WHAT YOU ARE ASKED TO DO: From the first line of the data below through the line holding "do modelo de", output each line exactly and leave the pictures out.

Source records:
────────────────
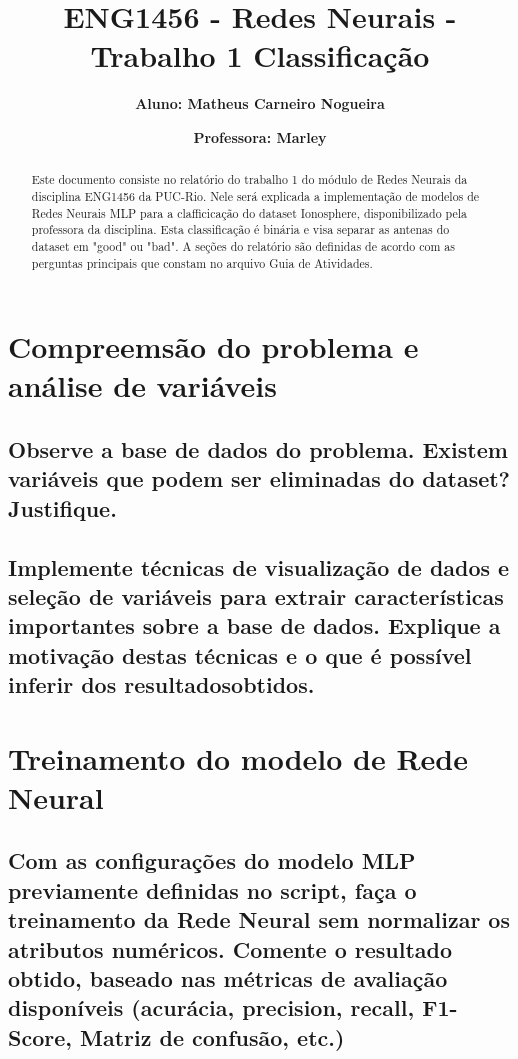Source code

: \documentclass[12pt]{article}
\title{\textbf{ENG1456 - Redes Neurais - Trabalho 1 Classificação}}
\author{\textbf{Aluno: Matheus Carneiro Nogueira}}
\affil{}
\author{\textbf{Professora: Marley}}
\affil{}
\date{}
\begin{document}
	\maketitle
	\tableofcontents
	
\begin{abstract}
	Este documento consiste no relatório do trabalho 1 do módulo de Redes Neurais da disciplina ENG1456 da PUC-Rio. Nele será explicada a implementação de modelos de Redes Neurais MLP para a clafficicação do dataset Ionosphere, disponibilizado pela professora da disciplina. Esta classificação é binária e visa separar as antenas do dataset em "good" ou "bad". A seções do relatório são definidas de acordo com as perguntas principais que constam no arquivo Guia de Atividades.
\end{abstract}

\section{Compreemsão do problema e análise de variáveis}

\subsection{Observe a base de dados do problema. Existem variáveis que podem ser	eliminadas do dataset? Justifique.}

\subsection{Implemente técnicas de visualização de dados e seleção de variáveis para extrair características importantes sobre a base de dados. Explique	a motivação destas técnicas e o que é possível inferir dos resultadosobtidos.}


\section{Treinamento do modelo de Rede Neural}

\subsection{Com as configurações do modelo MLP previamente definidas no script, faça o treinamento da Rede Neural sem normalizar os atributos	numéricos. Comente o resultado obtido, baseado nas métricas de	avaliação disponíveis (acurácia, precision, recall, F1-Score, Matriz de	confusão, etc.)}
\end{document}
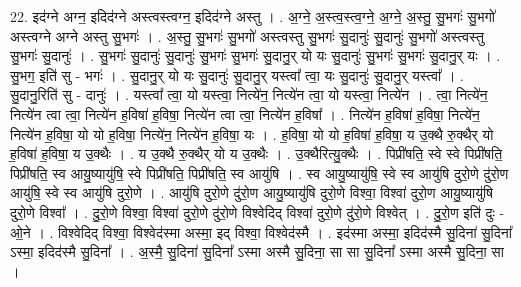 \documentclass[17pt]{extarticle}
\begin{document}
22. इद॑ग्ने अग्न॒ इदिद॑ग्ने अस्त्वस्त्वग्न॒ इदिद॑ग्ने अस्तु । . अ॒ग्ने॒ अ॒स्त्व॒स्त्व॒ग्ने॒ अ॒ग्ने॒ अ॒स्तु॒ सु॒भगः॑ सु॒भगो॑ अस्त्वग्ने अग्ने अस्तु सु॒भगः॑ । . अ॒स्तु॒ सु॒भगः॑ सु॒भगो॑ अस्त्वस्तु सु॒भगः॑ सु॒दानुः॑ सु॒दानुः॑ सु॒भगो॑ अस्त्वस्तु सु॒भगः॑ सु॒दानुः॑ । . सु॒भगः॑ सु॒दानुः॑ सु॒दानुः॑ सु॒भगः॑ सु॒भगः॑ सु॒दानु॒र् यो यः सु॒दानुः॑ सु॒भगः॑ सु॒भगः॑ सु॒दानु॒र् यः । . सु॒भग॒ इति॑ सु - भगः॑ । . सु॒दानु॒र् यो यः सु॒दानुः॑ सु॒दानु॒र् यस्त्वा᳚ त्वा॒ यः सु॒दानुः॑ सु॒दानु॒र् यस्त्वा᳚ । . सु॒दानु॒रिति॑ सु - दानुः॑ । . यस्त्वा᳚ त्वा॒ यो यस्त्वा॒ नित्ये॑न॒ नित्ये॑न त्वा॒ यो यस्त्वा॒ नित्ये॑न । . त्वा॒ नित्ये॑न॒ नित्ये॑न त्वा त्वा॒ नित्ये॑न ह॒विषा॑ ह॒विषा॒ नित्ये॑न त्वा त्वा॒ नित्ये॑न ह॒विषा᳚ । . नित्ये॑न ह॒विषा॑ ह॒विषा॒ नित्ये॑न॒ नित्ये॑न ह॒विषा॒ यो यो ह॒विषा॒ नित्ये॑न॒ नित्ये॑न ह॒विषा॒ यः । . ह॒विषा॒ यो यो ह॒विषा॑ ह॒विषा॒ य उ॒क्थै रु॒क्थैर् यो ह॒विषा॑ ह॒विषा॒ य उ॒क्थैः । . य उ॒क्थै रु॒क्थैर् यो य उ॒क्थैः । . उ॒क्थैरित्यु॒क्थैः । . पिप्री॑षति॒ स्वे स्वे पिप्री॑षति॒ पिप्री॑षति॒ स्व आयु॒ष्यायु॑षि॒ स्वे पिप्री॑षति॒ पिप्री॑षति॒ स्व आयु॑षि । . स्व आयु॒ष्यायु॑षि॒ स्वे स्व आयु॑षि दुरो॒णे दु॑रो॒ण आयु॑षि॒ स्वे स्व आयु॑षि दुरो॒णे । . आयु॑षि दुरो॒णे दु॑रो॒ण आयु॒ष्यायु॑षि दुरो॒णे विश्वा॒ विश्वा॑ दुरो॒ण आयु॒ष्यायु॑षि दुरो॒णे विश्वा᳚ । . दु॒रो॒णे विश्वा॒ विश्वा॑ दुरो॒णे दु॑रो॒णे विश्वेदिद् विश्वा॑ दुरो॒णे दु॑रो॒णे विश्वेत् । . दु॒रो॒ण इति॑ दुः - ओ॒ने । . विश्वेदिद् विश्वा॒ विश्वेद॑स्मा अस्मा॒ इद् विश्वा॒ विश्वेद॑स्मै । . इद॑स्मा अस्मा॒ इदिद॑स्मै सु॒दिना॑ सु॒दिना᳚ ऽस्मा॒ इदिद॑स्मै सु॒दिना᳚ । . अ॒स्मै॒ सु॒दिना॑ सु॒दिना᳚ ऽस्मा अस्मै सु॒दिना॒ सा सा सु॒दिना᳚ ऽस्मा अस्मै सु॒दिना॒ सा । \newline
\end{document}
────────────────
WRITTEN SOLUTION:
Source code

: \documentclass[12pt]{article}
\title{\textbf{ENG1456 - Redes Neurais - Trabalho 1 Classificação}}
\author{\textbf{Aluno: Matheus Carneiro Nogueira}}
\affil{}
\author{\textbf{Professora: Marley}}
\affil{}
\date{}
\begin{document}
	\maketitle
	\tableofcontents
	
\begin{abstract}
	Este documento consiste no relatório do trabalho 1 do módulo de Redes Neurais da disciplina ENG1456 da PUC-Rio. Nele será explicada a implementação de modelos de Redes Neurais MLP para a clafficicação do dataset Ionosphere, disponibilizado pela professora da disciplina. Esta classificação é binária e visa separar as antenas do dataset em "good" ou "bad". A seções do relatório são definidas de acordo com as perguntas principais que constam no arquivo Guia de Atividades.
\end{abstract}

\section{Compreemsão do problema e análise de variáveis}

\subsection{Observe a base de dados do problema. Existem variáveis que podem ser	eliminadas do dataset? Justifique.}

\subsection{Implemente técnicas de visualização de dados e seleção de variáveis para extrair características importantes sobre a base de dados. Explique	a motivação destas técnicas e o que é possível inferir dos resultadosobtidos.}


\section{Treinamento do modelo de Rede Neural}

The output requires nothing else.